== BRIEF ==
Lines with the word "Stanowej" in them must be copied from the records below.

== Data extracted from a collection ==
^^^^

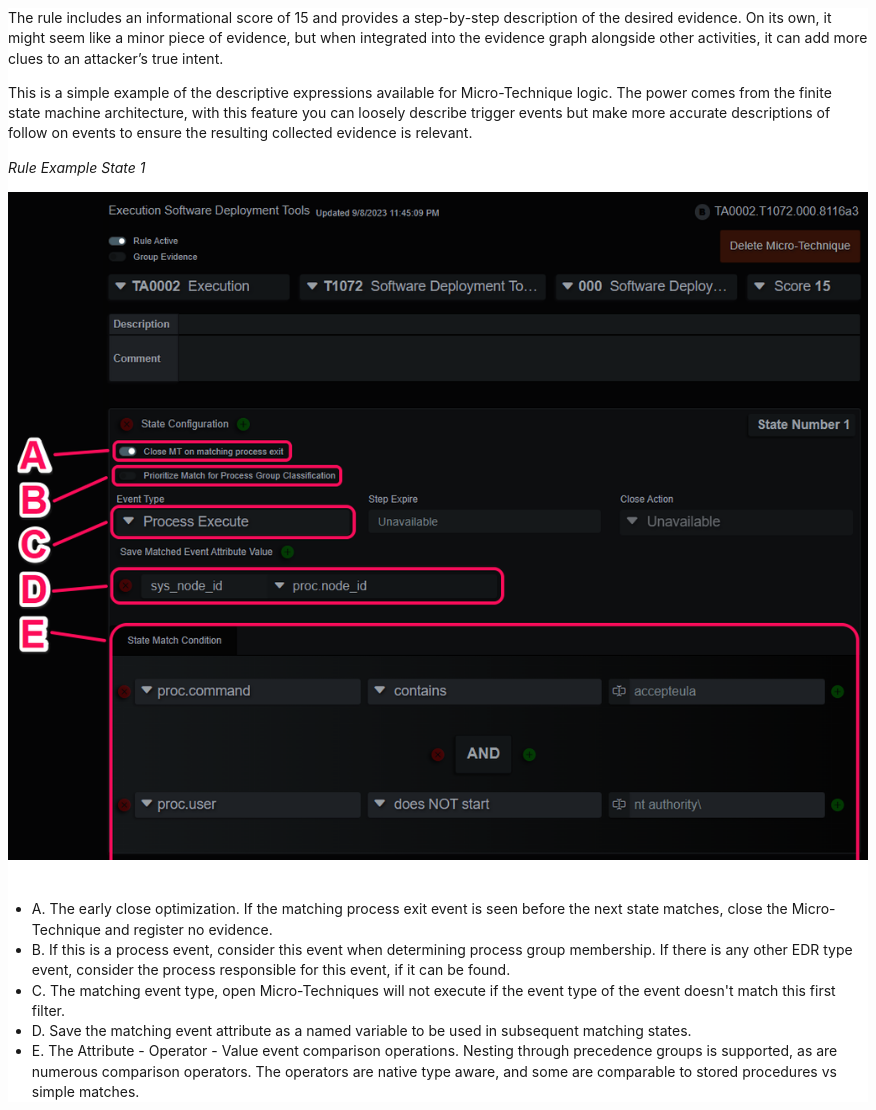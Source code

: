 The rule includes an informational score of 15 and provides a step-by-step description of the desired evidence. On its own, it might seem like a minor piece of evidence, but when integrated into the evidence graph alongside other activities, it can add more clues to an attacker’s true intent.


This is a simple example of the descriptive expressions available for Micro-Technique logic. The power comes from the finite state machine architecture, with this feature you can loosely describe trigger events but make more accurate descriptions of follow on events to ensure the resulting collected evidence is relevant.

*Rule Example State 1*

![image](../../assets/images/mt_ex_1.png "Rule Example State 1")
<br><br>

- A. The early close optimization. If the matching process exit event is seen before the next state matches, close the Micro-Technique and register no evidence.
- B. If this is a process event, consider this event when determining process group membership. If there is any other EDR type event, consider the process responsible for this event, if it can be found.
- C. The matching event type, open Micro-Techniques will not execute if the event type of the event doesn't match this first filter.
- D. Save the matching event attribute as a named variable to be used in subsequent matching states.
- E. The Attribute - Operator - Value event comparison operations. Nesting through precedence groups is supported, as are numerous comparison operators. The operators are native type aware, and some are comparable to stored procedures vs simple matches.
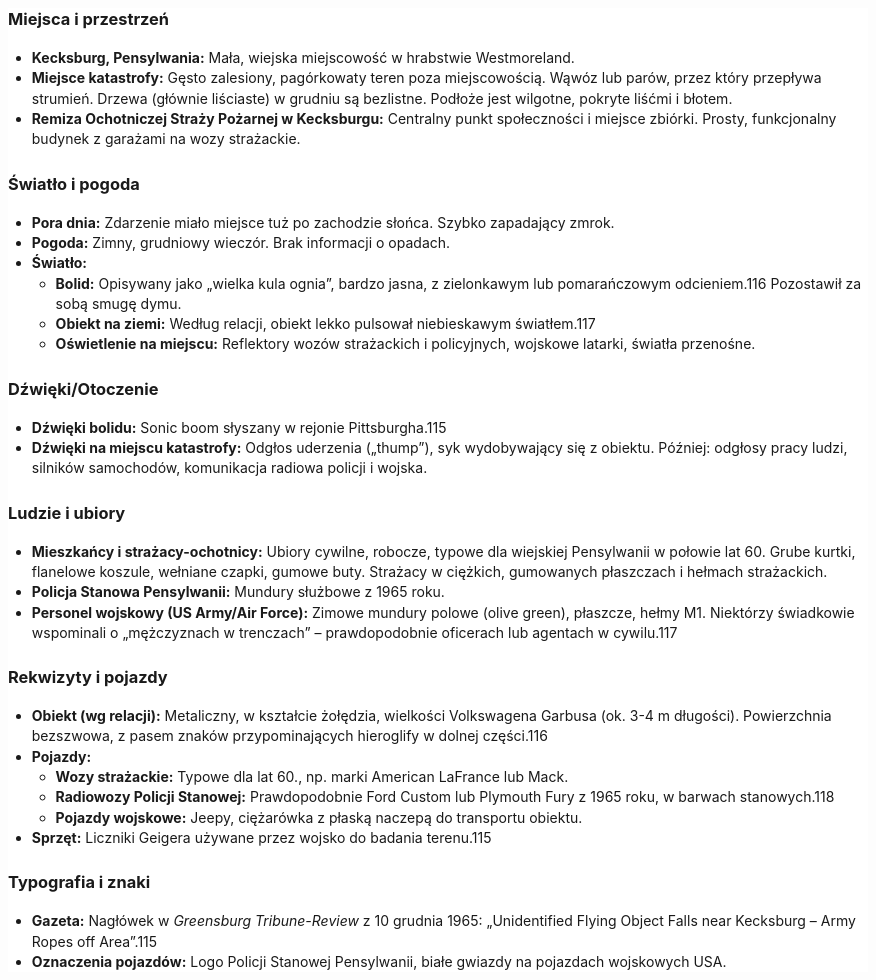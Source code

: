 ### **Miejsca i przestrzeń**

* **Kecksburg, Pensylwania:** Mała, wiejska miejscowość w hrabstwie Westmoreland.  
* **Miejsce katastrofy:** Gęsto zalesiony, pagórkowaty teren poza miejscowością. Wąwóz lub parów, przez który przepływa strumień. Drzewa (głównie liściaste) w grudniu są bezlistne. Podłoże jest wilgotne, pokryte liśćmi i błotem.  
* **Remiza Ochotniczej Straży Pożarnej w Kecksburgu:** Centralny punkt społeczności i miejsce zbiórki. Prosty, funkcjonalny budynek z garażami na wozy strażackie.

### **Światło i pogoda**

* **Pora dnia:** Zdarzenie miało miejsce tuż po zachodzie słońca. Szybko zapadający zmrok.  
* **Pogoda:** Zimny, grudniowy wieczór. Brak informacji o opadach.  
* **Światło:**  
  * **Bolid:** Opisywany jako „wielka kula ognia”, bardzo jasna, z zielonkawym lub pomarańczowym odcieniem.116 Pozostawił za sobą smugę dymu.  
  * **Obiekt na ziemi:** Według relacji, obiekt lekko pulsował niebieskawym światłem.117  
  * **Oświetlenie na miejscu:** Reflektory wozów strażackich i policyjnych, wojskowe latarki, światła przenośne.

### **Dźwięki/Otoczenie**

* **Dźwięki bolidu:** Sonic boom słyszany w rejonie Pittsburgha.115  
* **Dźwięki na miejscu katastrofy:** Odgłos uderzenia („thump”), syk wydobywający się z obiektu. Później: odgłosy pracy ludzi, silników samochodów, komunikacja radiowa policji i wojska.

### **Ludzie i ubiory**

* **Mieszkańcy i strażacy-ochotnicy:** Ubiory cywilne, robocze, typowe dla wiejskiej Pensylwanii w połowie lat 60\. Grube kurtki, flanelowe koszule, wełniane czapki, gumowe buty. Strażacy w ciężkich, gumowanych płaszczach i hełmach strażackich.  
* **Policja Stanowa Pensylwanii:** Mundury służbowe z 1965 roku.  
* **Personel wojskowy (US Army/Air Force):** Zimowe mundury polowe (olive green), płaszcze, hełmy M1. Niektórzy świadkowie wspominali o „mężczyznach w trenczach” – prawdopodobnie oficerach lub agentach w cywilu.117

### **Rekwizyty i pojazdy**

* **Obiekt (wg relacji):** Metaliczny, w kształcie żołędzia, wielkości Volkswagena Garbusa (ok. 3-4 m długości). Powierzchnia bezszwowa, z pasem znaków przypominających hieroglify w dolnej części.116  
* **Pojazdy:**  
  * **Wozy strażackie:** Typowe dla lat 60., np. marki American LaFrance lub Mack.  
  * **Radiowozy Policji Stanowej:** Prawdopodobnie Ford Custom lub Plymouth Fury z 1965 roku, w barwach stanowych.118  
  * **Pojazdy wojskowe:** Jeepy, ciężarówka z płaską naczepą do transportu obiektu.  
* **Sprzęt:** Liczniki Geigera używane przez wojsko do badania terenu.115

### **Typografia i znaki**

* **Gazeta:** Nagłówek w *Greensburg Tribune-Review* z 10 grudnia 1965: „Unidentified Flying Object Falls near Kecksburg – Army Ropes off Area”.115  
* **Oznaczenia pojazdów:** Logo Policji Stanowej Pensylwanii, białe gwiazdy na pojazdach wojskowych USA.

^^^^

== SOLUTION TO THIS TASK ==
  * **Radiowozy Policji Stanowej:** Prawdopodobnie Ford Custom lub Plymouth Fury z 1965 roku, w barwach stanowych.118  
* **Oznaczenia pojazdów:** Logo Policji Stanowej Pensylwanii, białe gwiazdy na pojazdach wojskowych USA.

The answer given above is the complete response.